= Problem to work on =
Reproduce word for word, from the entries below, the line with "Engineering:** We engineered", the line with "in feature engineering.", and every line between them, and nothing more.

(Records excerpted from a collection)
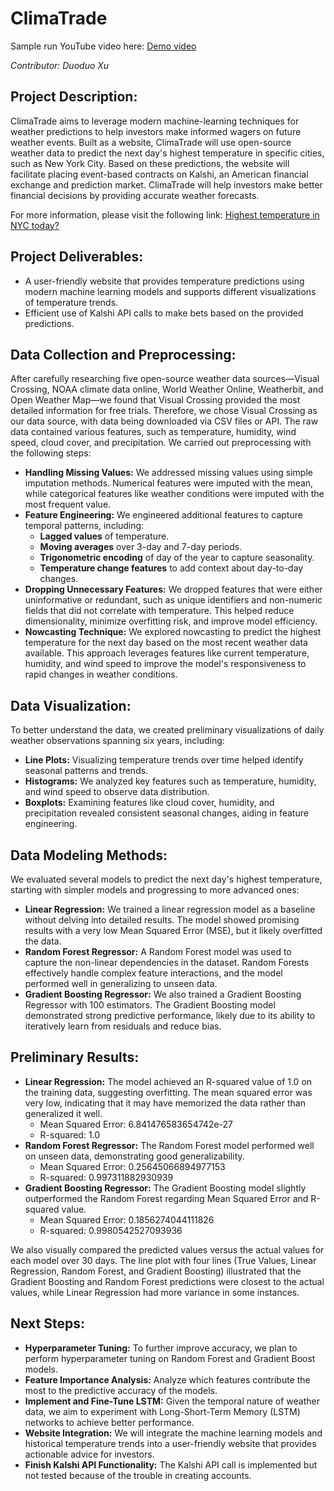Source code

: # ClimaTrade

Sample run YouTube video here:
[Demo video](https://youtu.be/-JLXc4ZJAxY)

*Contributor: Duoduo Xu*

## Project Description:

ClimaTrade aims to leverage modern machine-learning techniques for weather predictions to help investors make informed wagers on future weather events. Built as a website, ClimaTrade will use open-source weather data to predict the next day's highest temperature in specific cities, such as New York City. Based on these predictions, the website will facilitate placing event-based contracts on Kalshi, an American financial exchange and prediction market. ClimaTrade will help investors make better financial decisions by providing accurate weather forecasts. 

For more information, please visit the following link:
[Highest temperature in NYC today?](https://kalshi.com/markets/highny/highest-temperature-in-nyc?1ClickUuid=fd7a903c-4aff-48b5-a69b-bbb536ad86d4)

## Project Deliverables:

* A user-friendly website that provides temperature predictions using modern machine learning models and supports different visualizations of temperature trends.
* Efficient use of Kalshi API calls to make bets based on the provided predictions.

## Data Collection and Preprocessing:

After carefully researching five open-source weather data sources—Visual Crossing, NOAA climate data online, World Weather Online, Weatherbit, and Open Weather Map—we found that Visual Crossing provided the most detailed information for free trials. Therefore, we chose Visual Crossing as our data source, with data being downloaded via CSV files or API.
The raw data contained various features, such as temperature, humidity, wind speed, cloud cover, and precipitation. We carried out preprocessing with the following steps:
* **Handling Missing Values:** We addressed missing values using simple imputation methods. Numerical features were imputed with the mean, while categorical features like weather conditions were imputed with the most frequent value.
* **Feature Engineering:** We engineered additional features to capture temporal patterns, including:
    * **Lagged values** of temperature.
    * **Moving averages** over 3-day and 7-day periods.
    * **Trigonometric encoding** of day of the year to capture seasonality.
    * **Temperature change features** to add context about day-to-day changes.
* **Dropping Unnecessary Features:** We dropped features that were either uninformative or redundant, such as unique identifiers and non-numeric fields that did not correlate with temperature. This helped reduce dimensionality, minimize overfitting risk, and improve model efficiency.
* **Nowcasting Technique:** We explored nowcasting to predict the highest temperature for the next day based on the most recent weather data available. This approach leverages features like current temperature, humidity, and wind speed to improve the model's responsiveness to rapid changes in weather conditions.

## Data Visualization:
To better understand the data, we created preliminary visualizations of daily weather observations spanning six years, including:
* **Line Plots:** Visualizing temperature trends over time helped identify seasonal patterns and trends.
* **Histograms:** We analyzed key features such as temperature, humidity, and wind speed to observe data distribution.
* **Boxplots:** Examining features like cloud cover, humidity, and precipitation revealed consistent seasonal changes, aiding in feature engineering.

## Data Modeling Methods:

We evaluated several models to predict the next day's highest temperature, starting with simpler models and progressing to more advanced ones:
* **Linear Regression:** We trained a linear regression model as a baseline without delving into detailed results. The model showed promising results with a very low Mean Squared Error (MSE), but it likely overfitted the data.
* **Random Forest Regressor:** A Random Forest model was used to capture the non-linear dependencies in the dataset. Random Forests effectively handle complex feature interactions, and the model performed well in generalizing to unseen data.
* **Gradient Boosting Regressor:** We also trained a Gradient Boosting Regressor with 100 estimators. The Gradient Boosting model demonstrated strong predictive performance, likely due to its ability to iteratively learn from residuals and reduce bias.

## Preliminary Results:
* **Linear Regression:** The model achieved an R-squared value of 1.0 on the training data, suggesting overfitting. The mean squared error was very low, indicating that it may have memorized the data rather than generalized it well.
    * Mean Squared Error: 6.841476583654742e-27
    * R-squared: 1.0
* **Random Forest Regressor:** The Random Forest model performed well on unseen data, demonstrating good generalizability.
    * Mean Squared Error: 0.25645066894977153
    * R-squared: 0.997311882930939
* **Gradient Boosting Regressor:** The Gradient Boosting model slightly outperformed the Random Forest regarding Mean Squared Error and R-squared value.
    * Mean Squared Error: 0.1856274044111826
    * R-squared: 0.9980542527093936

We also visually compared the predicted values versus the actual values for each model over 30 days. The line plot with four lines (True Values, Linear Regression, Random Forest, and Gradient Boosting) illustrated that the Gradient Boosting and Random Forest predictions were closest to the actual values, while Linear Regression had more variance in some instances.

## Next Steps:
* **Hyperparameter Tuning:** To further improve accuracy, we plan to perform hyperparameter tuning on Random Forest and Gradient Boost models.
* **Feature Importance Analysis:** Analyze which features contribute the most to the predictive accuracy of the models.
* **Implement and Fine-Tune LSTM:** Given the temporal nature of weather data, we aim to experiment with Long-Short-Term Memory (LSTM) networks to achieve better performance.
* **Website Integration:** We will integrate the machine learning models and historical temperature trends into a user-friendly website that provides actionable advice for investors.
* **Finish Kalshi API Functionality:** The Kalshi API call is implemented but not tested because of the trouble in creating accounts.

= Written solution =
* **Feature Engineering:** We engineered additional features to capture temporal patterns, including:
    * **Lagged values** of temperature.
    * **Moving averages** over 3-day and 7-day periods.
    * **Trigonometric encoding** of day of the year to capture seasonality.
    * **Temperature change features** to add context about day-to-day changes.
* **Dropping Unnecessary Features:** We dropped features that were either uninformative or redundant, such as unique identifiers and non-numeric fields that did not correlate with temperature. This helped reduce dimensionality, minimize overfitting risk, and improve model efficiency.
* **Nowcasting Technique:** We explored nowcasting to predict the highest temperature for the next day based on the most recent weather data available. This approach leverages features like current temperature, humidity, and wind speed to improve the model's responsiveness to rapid changes in weather conditions.

## Data Visualization:
To better understand the data, we created preliminary visualizations of daily weather observations spanning six years, including:
* **Line Plots:** Visualizing temperature trends over time helped identify seasonal patterns and trends.
* **Histograms:** We analyzed key features such as temperature, humidity, and wind speed to observe data distribution.
* **Boxplots:** Examining features like cloud cover, humidity, and precipitation revealed consistent seasonal changes, aiding in feature engineering.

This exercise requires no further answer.